Boy-Cott: How’s life been treating you these days Misa?
B-Girl Militia: Can’t complain. I got all my limbs and everything smells the way it should.
Boy-Cott: You recently went on a trip to New Mexico. What specific things about your trip stuck out to you as amazing or inspirational?
B-Girl Militia: So many faces like mine. I spent my adolescent years believing that I wasn’t beautiful because I didn’t have blond hair, or a heart shaped face. I was taught in school that the indigenous people are ” blood thirsty savages”, an actual quote from my 6th grade social studies book.

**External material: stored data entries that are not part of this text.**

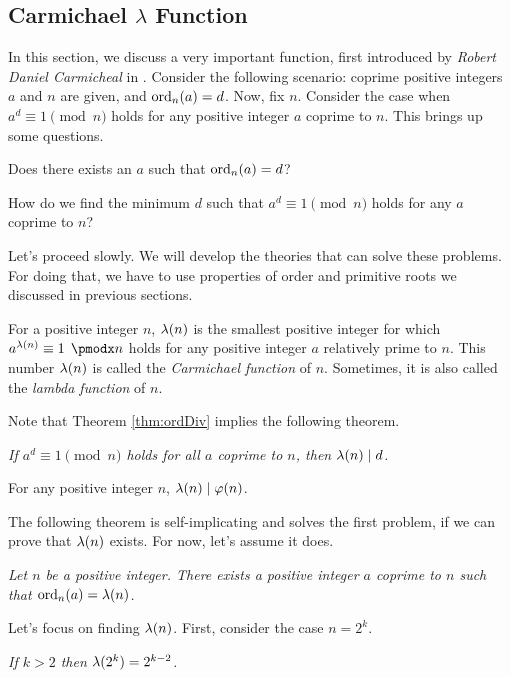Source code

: \documentclass{subfile}
\begin{document}
	\subsection{Carmichael $\lambda$ Function}
	In this section, we discuss a very important function, first introduced by \textit{Robert Daniel Carmicheal} in  \cite{ch:congruence-carmichael-original}. Consider the following scenario: coprime positive integers $a$ and $n$ are given, and $\operatorname{ord}_n(a)=d$. Now, fix $n$. Consider the case when $a^d\equiv1\pmod n$ holds for any positive integer $a$ coprime to $n$. This brings up some questions.
	\begin{problem}\label{prob:CarmichaelQuestion1}
		Does there exists an $a$ such that $\operatorname{ord}_n(a)=d$?
	\end{problem}
	
	\begin{problem}\label{prob:CarmichaelQuestion2}
		How do we find the minimum $d$ such that $a^d\equiv1\pmod n$ holds for any $a$ coprime to $n$?
	\end{problem}
	Let's proceed slowly. We will develop the theories that can solve these problems. For doing that, we have to use properties of order and primitive roots we discussed in previous sections.
	\begin{definition}
		For a positive integer $n$, $\lambda(n)$ is the smallest positive integer for which $a^{\l(n)}\equiv1\pmod n$ holds for any positive integer $a$ relatively prime to $n$. This number $\lambda(n)$ is called the \textit{Carmichael function} of $n$. Sometimes, it is also called the \textit{lambda function} of $n$.
	\end{definition}
	Note that Theorem \eqref{thm:ordDiv} implies the following theorem.
	\begin{theorem}\slshape\label{thm:carDiv}
		If $a^d\equiv1\pmod n$ holds for all $a$ coprime to $n$, then $\lambda(n)\mid d$.
	\end{theorem}
	
	\begin{corollary}\label{cor:LambdaDividesPhi}
		For any positive integer $n$, $\lambda(n)\mid \varphi(n)$.
	\end{corollary}
	The following theorem is self-implicating and solves the first problem, if we can prove that $\lambda(n)$ exists. For now, let's assume it does.
	\begin{theorem}\slshape
		Let $n$ be a positive integer. There exists a positive integer $a$ coprime to $n$ such that $\operatorname{ord}_n(a)=\lambda(n)$.
	\end{theorem}
	Let's focus on finding $\lambda(n)$. First, consider the case $n=2^k$.
	\begin{theorem}\slshape
		If $k>2$ then $\lambda(2^k)=2^{k-2}$.
	\end{theorem}
	
\end{document}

The people I met in New Mexico had a different mentality and because they were aware of their culture, their tribes, their heritage, they had a deeper connection to their identities. I felt that this awareness is an integral part to their creativity and ambition. The people within the Apache Skateboards art collective are a prime example. They are bringing the people into their world while protecting it from the real savages.
I spent my adolescent years believing that I wasn’t beautiful because I didn’t have blonde hair, or a heart shaped face. I was taught in school that the indigenous people are ” blood thirsty savages”.

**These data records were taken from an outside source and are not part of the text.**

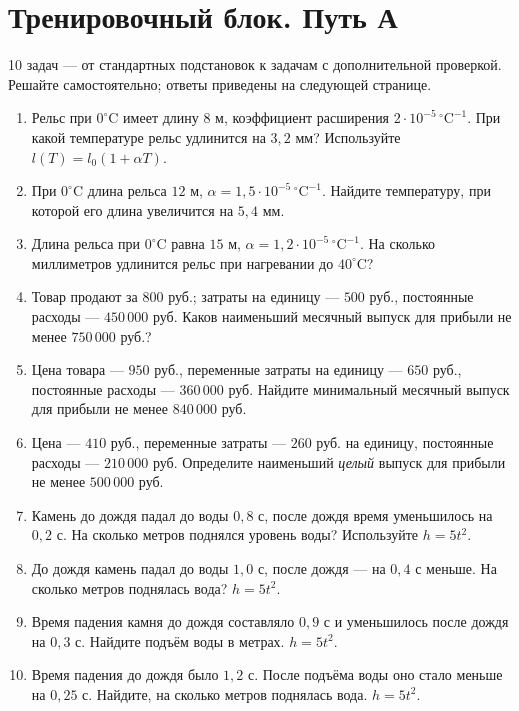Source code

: \documentclass[a4paper,12pt]{article}
\begin{document}
\section*{Тренировочный блок. Путь А}
\textcolor{muted}{10 задач --- от стандартных подстановок к задачам с дополнительной проверкой. Решайте самостоятельно; ответы приведены на следующей странице.}
\vspace{0.10cm}
\begin{enumerate}[label=\textbf{\arabic*.},leftmargin=1.55em,itemsep=13pt,parsep=0pt]
\item Рельс при $0^\circ\text{C}$ имеет длину $8$ м, коэффициент расширения $2\cdot10^{-5}\,{}^\circ\text{C}^{-1}$. При какой температуре рельс удлинится на $3{,}2$ мм? Используйте $l(T)=l_0(1+\alpha T)$.
\item При $0^\circ\text{C}$ длина рельса $12$ м, $\alpha=1{,}5\cdot10^{-5}\,{}^\circ\text{C}^{-1}$. Найдите температуру, при которой его длина увеличится на $5{,}4$ мм.
\item Длина рельса при $0^\circ\text{C}$ равна $15$ м, $\alpha=1{,}2\cdot10^{-5}\,{}^\circ\text{C}^{-1}$. На сколько миллиметров удлинится рельс при нагревании до $40^\circ\text{C}$?
\item Товар продают за $800$ руб.; затраты на единицу --- $500$ руб., постоянные расходы --- $450\,000$ руб. Каков наименьший месячный выпуск для прибыли не менее $750\,000$ руб.?
\item Цена товара --- $950$ руб., переменные затраты на единицу --- $650$ руб., постоянные расходы --- $360\,000$ руб. Найдите минимальный месячный выпуск для прибыли не менее $840\,000$ руб.
\item Цена --- $410$ руб., переменные затраты --- $260$ руб. на единицу, постоянные расходы --- $210\,000$ руб. Определите наименьший \emph{целый} выпуск для прибыли не менее $500\,000$ руб.
\item Камень до дождя падал до воды $0{,}8$ с, после дождя время уменьшилось на $0{,}2$ с. На сколько метров поднялся уровень воды? Используйте $h=5t^2$.
\item До дождя камень падал до воды $1{,}0$ с, после дождя --- на $0{,}4$ с меньше. На сколько метров поднялась вода? $h=5t^2$.
\item Время падения камня до дождя составляло $0{,}9$ с и уменьшилось после дождя на $0{,}3$ с. Найдите подъём воды в метрах. $h=5t^2$.
\item Время падения до дождя было $1{,}2$ с. После подъёма воды оно стало меньше на $0{,}25$ с. Найдите, на сколько метров поднялась вода. $h=5t^2$.
\end{enumerate}
\clearpage
\end{document}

Boy-Cott: Before you moved to Austin years ago, you were a San Antonio resident. What made you want to make the move to the ATX?
B-Girl Militia: San Antonio is one of my homes ( I feel that I have scattered denizens around the country). I moved to Austin because I needed a change but still wanted to be in the same state as my family and it was my perception that Hip Hop was booming in Austin. I moved here during a sea of change. The hipster culture was burgeoning while conscience hip hop was taking a back seat.
Boy-Cott: As an active B-Girl you’ve been faced with some conflict as far as you throwing jams. Do you think some of these promoters are jealous of your success?